There are lot's of thing's to check out on a high mileage Frontier; Brake Pad's, Front Wheel Bearing's, Rear Differential, Rear Axle Leak's. Excess Slack in Steering Wheel (Some Slack can be adjusted out, but if too much slack,, and Steering Part's will have to be replaced).

Listen to the Engine, if it is running Quiet & Smooth or has a rattleing or whine, which might indicate timeing Chain maintenance needed. If the Engine is makeing a noticeable Ticking Noise or Engine Seem's to be Missing on one cylinder, etc.

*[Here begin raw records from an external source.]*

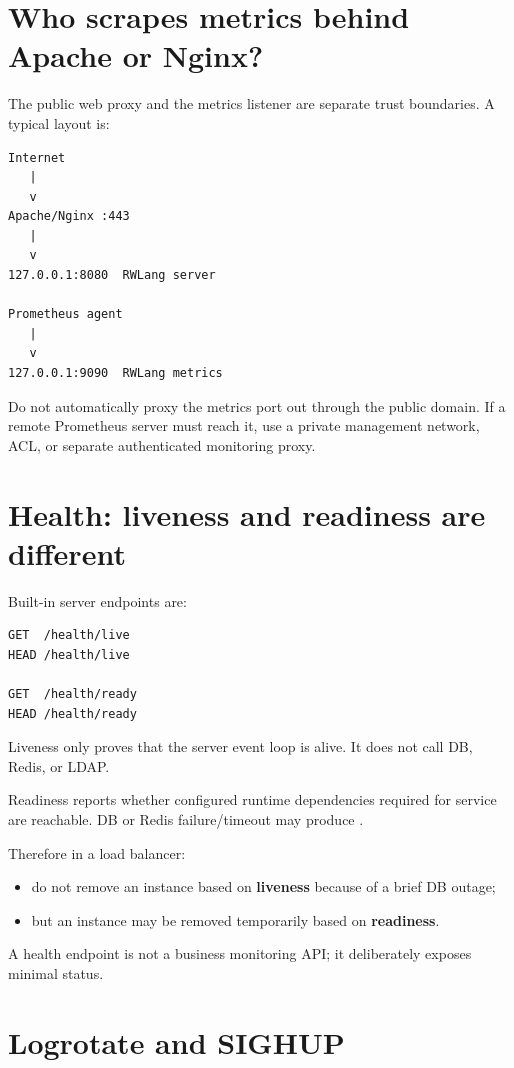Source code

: \Needspace{0.42\textheight}
\section{Who scrapes metrics behind Apache or Nginx?}

The public web proxy and the metrics listener are separate trust boundaries. A typical layout is:

\begin{lstlisting}
Internet
   |
   v
Apache/Nginx :443
   |
   v
127.0.0.1:8080  RWLang server

Prometheus agent
   |
   v
127.0.0.1:9090  RWLang metrics
\end{lstlisting}

Do not automatically proxy the metrics port out through the public domain. If a remote Prometheus server must reach it, use a private management network, ACL, or separate authenticated monitoring proxy.

\section{Health: liveness and readiness are different}

Built-in server endpoints are:

\begin{lstlisting}
GET  /health/live
HEAD /health/live

GET  /health/ready
HEAD /health/ready
\end{lstlisting}

Liveness only proves that the server event loop is alive. It does not call DB, Redis, or LDAP.

Readiness reports whether configured runtime dependencies required for service are reachable. DB or Redis failure/timeout may produce .

Therefore in a load balancer:

\begin{itemize}
  \item do not remove an instance based on \textbf{liveness} because of a brief DB outage;
  \item but an instance may be removed temporarily based on \textbf{readiness}.
\end{itemize}

A health endpoint is not a business monitoring API; it deliberately exposes minimal status.

\Needspace{0.46\textheight}
\section{Logrotate and SIGHUP}

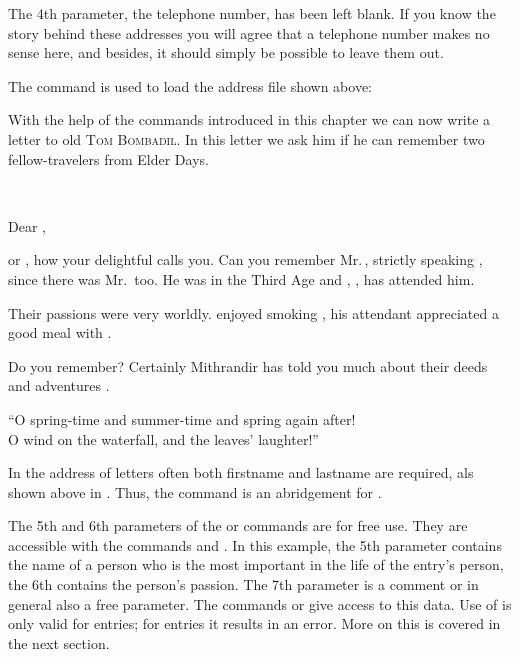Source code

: The 4th parameter, the telephone number, has been
left blank. If you know the story behind these addresses you will
agree that a telephone number makes no sense here, and besides, it
should simply be possible to leave them out. 

The command
 is used to load the address file shown above:
\begin{lstcode}[belowskip=\dp\strutbox]
\end{lstcode}


With the help of the commands introduced in this chapter we can now
write a letter to old \textsc{Tom Bombadil}.  In this letter we ask
him if he can remember two fellow-travelers from Elder Days.
\begin{lstcode}[belowskip=\dp\strutbox]
  \begin{letter}{\\}
     \opening{Dear  ,}
     
     or , how your delightful  calls you.  Can
     you remember Mr.\,, strictly speaking
     , since there was Mr.\, too.  He was
      in the Third Age and  ,
     , has attended him.
      
      Their passions were very worldly.   enjoyed
      smoking , his attendant appreciated a good meal with
      .

      Do you remember? Certainly Mithrandir has told you much
      about their deeds and adventures .
    \closing{``O spring-time and summer-time
                and spring again after!\\
               O wind on the waterfall,
                and the leaves' laughter!''}
  \end{letter}
\end{lstcode}
In the address of letters often both firstname and lastname are required, als
shown above in .  Thus, the command
 is an abridgement for
 .

The 5th and 6th parameters of the  or 
commands are for free use.  They are accessible with the commands
 and .  In this example, the 5th parameter contains
the name of a person who is the most important in the life of the entry's
person, the 6th contains the person's passion.  The 7th parameter is a comment
or in general also a free parameter. The commands  or
 give access to this data. Use of  is only valid
for  entries; for  entries it results in an
error. More on this is covered in the next section.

Turn the heater on and see if you can smell a sweet antifreeze aroma, which would indicate heater core leak.

Best thing would be to let a Nissan Master Tech to check it out, especially since it is over 200K mile's. I've read where several have reported over 300K mile's, but those are the one's that have taken good care of their Truck.

Best to have it checked out by a Good Nissan Mechanic. They may not catch everything, but A Good Nissan Mechanic should be able to advise on the Major Component's. Better to play it safe than be sorry afterward's. My Humble Opinion.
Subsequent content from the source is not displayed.